I thought I would share this. Hands free typing through this brand new software.
Looks like we are finally catching up to Star Trek.Just when I started to grow
a few more fingers than just two thumbs. Mods you know what to do if I presented this wrong or in the wrong place.
above top secret


Man that is so old school.... were talking windows 98 old...
just to catch you up to the twenty first century...speech recognition comes with Office 2007 and is pre-loaded in the vista OS
Enabling Speech Recognition in Microsoft Word 2007 with Visual Studio 2008



.NET Framework (since version 3.0) is speech recognition, which is included by default in Microsoft Windows Vista.
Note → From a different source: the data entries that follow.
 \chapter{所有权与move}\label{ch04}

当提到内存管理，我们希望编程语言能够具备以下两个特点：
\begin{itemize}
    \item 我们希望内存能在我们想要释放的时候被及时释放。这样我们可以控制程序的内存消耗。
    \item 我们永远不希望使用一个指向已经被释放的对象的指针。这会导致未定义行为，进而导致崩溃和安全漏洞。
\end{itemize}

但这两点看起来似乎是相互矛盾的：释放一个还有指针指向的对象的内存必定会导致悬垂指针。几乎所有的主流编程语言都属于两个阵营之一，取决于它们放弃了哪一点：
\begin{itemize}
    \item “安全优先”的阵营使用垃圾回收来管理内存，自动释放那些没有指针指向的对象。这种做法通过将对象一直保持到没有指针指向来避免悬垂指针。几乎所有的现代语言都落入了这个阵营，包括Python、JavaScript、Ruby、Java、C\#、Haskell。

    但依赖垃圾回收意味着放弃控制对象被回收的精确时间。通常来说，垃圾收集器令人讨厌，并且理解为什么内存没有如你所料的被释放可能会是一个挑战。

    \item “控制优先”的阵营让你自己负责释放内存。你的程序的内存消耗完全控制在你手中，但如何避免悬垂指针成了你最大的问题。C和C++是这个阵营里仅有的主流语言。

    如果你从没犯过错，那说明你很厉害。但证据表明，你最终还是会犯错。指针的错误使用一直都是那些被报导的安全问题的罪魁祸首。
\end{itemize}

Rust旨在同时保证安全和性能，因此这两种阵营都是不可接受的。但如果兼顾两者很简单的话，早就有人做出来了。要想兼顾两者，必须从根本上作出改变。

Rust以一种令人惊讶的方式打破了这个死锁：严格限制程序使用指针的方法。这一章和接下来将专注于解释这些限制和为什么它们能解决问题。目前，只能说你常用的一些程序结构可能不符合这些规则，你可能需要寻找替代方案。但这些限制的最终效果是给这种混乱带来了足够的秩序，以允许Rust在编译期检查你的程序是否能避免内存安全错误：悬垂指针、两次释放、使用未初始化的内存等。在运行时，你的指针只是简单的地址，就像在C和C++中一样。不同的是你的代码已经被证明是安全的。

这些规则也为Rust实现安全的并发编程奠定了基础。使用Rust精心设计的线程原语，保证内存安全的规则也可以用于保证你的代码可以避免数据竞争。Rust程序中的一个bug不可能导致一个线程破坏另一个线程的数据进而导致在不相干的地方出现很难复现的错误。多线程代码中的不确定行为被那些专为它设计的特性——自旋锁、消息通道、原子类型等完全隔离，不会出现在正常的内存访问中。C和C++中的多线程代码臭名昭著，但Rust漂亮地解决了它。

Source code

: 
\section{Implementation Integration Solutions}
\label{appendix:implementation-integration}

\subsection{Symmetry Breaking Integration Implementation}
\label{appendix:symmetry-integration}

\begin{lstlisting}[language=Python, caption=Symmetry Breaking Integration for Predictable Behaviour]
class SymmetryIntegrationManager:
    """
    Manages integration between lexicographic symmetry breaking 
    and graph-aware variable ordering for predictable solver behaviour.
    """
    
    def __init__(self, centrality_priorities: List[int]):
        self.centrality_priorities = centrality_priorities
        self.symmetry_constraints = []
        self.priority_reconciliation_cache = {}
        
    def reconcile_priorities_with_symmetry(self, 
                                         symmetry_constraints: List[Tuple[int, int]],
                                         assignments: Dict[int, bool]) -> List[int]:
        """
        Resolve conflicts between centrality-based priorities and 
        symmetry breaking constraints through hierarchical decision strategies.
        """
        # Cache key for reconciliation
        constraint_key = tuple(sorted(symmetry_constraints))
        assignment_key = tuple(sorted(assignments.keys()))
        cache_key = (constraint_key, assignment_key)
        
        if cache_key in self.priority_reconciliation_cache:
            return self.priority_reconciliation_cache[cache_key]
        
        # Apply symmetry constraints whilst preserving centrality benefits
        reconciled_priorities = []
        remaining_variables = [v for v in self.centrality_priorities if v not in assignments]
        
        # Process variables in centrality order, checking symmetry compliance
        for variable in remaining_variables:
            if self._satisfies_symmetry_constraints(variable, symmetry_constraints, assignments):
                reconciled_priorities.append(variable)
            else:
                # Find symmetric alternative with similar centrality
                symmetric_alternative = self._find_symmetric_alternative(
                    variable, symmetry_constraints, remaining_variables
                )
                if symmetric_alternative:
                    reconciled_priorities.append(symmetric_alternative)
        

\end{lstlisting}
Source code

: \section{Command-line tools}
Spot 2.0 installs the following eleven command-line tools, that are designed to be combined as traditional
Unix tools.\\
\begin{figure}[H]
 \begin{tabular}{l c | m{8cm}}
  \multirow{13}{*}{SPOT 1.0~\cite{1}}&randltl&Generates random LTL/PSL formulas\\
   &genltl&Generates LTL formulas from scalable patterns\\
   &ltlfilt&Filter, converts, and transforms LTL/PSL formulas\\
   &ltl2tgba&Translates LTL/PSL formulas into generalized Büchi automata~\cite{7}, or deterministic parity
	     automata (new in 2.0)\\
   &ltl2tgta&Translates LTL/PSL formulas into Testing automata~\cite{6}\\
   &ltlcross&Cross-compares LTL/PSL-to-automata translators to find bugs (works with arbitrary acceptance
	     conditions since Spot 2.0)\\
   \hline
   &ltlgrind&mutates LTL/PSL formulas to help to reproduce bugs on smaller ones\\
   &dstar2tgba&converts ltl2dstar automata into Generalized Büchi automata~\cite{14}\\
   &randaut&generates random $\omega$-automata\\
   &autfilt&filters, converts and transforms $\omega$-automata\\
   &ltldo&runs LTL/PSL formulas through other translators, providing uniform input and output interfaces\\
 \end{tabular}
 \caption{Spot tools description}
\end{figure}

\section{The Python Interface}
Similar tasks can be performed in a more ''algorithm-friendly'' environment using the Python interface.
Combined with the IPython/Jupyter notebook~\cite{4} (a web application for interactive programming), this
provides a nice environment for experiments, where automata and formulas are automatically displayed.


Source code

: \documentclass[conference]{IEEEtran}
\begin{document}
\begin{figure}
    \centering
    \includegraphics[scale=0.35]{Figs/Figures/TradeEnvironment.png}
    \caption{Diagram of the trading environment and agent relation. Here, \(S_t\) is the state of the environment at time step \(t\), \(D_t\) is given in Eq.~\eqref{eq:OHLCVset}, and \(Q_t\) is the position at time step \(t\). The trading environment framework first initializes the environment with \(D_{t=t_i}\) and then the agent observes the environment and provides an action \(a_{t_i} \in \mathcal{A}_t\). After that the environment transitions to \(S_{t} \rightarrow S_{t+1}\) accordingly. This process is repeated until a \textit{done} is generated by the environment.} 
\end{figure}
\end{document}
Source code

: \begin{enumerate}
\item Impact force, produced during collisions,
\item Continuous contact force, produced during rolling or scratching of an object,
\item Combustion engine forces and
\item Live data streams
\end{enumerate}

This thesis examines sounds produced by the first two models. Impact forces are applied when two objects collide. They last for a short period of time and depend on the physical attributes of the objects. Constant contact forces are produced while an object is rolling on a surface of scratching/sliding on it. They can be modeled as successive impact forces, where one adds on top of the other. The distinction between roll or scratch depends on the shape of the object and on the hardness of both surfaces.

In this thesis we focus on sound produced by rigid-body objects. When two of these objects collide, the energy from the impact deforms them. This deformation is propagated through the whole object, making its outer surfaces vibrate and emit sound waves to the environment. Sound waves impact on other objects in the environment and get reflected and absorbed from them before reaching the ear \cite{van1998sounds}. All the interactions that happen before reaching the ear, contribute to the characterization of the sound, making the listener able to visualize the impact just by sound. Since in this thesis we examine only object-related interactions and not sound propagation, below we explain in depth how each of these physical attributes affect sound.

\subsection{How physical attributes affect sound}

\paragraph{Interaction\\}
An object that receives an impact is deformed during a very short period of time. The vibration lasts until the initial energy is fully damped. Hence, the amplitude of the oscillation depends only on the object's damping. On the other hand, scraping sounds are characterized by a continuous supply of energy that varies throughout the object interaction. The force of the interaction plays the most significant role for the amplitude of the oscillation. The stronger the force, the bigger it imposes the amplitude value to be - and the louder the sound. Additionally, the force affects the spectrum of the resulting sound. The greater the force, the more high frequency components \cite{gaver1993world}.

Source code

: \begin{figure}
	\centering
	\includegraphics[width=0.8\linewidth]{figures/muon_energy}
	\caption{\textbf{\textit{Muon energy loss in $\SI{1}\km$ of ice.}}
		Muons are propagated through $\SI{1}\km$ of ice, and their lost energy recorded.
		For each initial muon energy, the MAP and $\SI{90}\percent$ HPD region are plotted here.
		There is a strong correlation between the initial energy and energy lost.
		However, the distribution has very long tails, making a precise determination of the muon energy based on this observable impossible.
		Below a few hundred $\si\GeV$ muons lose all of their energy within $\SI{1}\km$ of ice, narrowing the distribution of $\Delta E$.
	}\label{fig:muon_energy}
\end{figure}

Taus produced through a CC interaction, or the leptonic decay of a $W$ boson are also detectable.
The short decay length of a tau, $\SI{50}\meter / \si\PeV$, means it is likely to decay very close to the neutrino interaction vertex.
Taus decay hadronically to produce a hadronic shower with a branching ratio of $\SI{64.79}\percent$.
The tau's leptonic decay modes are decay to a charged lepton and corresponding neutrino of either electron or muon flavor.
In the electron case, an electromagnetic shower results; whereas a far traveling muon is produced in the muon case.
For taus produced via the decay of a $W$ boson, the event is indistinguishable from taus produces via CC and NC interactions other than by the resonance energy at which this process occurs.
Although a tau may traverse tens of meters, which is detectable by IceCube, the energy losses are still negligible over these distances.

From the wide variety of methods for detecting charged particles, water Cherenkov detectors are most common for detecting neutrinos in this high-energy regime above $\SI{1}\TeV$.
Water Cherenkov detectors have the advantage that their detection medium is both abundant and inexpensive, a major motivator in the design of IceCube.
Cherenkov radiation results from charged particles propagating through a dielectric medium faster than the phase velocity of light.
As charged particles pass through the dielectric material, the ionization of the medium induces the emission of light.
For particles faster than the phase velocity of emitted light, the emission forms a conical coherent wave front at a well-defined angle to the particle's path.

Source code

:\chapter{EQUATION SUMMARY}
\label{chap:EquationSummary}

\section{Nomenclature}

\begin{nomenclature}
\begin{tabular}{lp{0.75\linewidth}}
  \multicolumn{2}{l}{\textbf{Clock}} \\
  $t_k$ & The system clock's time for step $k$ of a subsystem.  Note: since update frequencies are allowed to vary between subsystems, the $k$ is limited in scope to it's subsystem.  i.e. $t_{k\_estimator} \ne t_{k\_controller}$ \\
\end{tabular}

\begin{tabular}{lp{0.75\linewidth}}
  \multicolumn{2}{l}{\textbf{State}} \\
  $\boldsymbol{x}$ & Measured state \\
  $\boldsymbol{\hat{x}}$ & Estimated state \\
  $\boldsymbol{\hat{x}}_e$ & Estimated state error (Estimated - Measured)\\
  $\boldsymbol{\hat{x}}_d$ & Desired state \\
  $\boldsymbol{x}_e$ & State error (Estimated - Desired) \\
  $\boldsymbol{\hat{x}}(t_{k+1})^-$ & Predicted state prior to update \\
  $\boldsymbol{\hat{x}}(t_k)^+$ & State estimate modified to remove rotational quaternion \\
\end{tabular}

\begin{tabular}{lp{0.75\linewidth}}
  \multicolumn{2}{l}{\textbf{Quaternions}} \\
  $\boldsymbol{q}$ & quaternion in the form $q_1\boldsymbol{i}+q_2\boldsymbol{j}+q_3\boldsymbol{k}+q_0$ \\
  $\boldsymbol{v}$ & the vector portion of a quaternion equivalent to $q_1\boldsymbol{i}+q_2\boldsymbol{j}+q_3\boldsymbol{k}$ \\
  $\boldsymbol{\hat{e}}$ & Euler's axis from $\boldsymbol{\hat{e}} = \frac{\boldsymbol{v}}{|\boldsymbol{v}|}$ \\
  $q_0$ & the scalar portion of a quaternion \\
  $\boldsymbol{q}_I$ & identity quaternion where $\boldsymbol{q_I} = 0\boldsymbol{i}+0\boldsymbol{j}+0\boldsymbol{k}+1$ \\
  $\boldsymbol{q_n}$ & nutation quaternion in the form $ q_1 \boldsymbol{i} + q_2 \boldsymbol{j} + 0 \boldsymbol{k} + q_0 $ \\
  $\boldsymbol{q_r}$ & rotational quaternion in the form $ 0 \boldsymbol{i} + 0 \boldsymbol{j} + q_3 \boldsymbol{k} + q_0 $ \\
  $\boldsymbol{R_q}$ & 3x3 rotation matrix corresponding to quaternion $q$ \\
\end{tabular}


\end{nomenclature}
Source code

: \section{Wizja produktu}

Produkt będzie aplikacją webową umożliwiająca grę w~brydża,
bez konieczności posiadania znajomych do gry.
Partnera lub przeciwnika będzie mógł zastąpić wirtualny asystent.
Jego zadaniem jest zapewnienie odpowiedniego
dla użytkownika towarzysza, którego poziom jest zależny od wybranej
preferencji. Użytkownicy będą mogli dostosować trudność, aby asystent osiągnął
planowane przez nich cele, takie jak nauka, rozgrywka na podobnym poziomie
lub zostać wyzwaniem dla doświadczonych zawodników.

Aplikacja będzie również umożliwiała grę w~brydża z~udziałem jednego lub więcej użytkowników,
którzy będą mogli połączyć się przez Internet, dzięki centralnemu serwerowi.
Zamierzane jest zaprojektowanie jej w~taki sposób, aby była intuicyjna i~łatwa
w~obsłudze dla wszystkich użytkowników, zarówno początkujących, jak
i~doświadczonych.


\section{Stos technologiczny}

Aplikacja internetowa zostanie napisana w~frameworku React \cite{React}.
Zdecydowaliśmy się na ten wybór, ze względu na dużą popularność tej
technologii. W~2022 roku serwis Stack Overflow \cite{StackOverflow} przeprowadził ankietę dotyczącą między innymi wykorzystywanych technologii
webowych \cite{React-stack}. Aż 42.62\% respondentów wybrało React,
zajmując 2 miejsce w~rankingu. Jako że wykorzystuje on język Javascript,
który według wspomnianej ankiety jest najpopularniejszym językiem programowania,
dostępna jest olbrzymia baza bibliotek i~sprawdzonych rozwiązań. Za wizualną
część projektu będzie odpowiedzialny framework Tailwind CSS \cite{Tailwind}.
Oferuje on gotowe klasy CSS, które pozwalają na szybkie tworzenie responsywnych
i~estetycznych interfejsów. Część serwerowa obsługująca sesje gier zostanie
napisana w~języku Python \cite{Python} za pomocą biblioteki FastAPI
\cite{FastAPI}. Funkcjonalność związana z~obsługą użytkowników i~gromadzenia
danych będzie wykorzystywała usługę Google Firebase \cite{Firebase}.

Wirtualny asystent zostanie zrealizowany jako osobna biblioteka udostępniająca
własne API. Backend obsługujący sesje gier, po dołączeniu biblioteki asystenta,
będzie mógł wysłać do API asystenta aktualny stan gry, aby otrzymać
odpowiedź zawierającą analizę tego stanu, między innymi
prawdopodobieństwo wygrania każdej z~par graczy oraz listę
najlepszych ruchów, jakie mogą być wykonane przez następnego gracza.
The Vista operating system includes a speech recognition engine based on Windows Desktop Speech technology which enables users to dictate vocal commands that can be received by applications as well as the operating system itself. To utilize Windows Vista's built-in speech recognition engine, both as a normal user and as a developer, you will need to configure the system by following the steps shown here, where you will also find also a list of supported languages.

An important consideration that we have to take into account is that most of the latest versions of Microsoft applications, particularly the Microsoft Office System 2007, support speech recognition by default. For example, you could simply launch Vista's speech engine and then open Microsoft Word 2007 to automatically enable dictation into your documents or to control UI elements in Word with vocal commands. But this is the simplest scenario; we can also programmatically control the speech engine if needed. In this article we're going to focus on how this can be done by creating a custom task pane for Microsoft Word 2007 with Visual Studio 2008. This article will help you understand the basics of the System.Speech.Recognition namespace so that you will be able to use it in your .NET applications.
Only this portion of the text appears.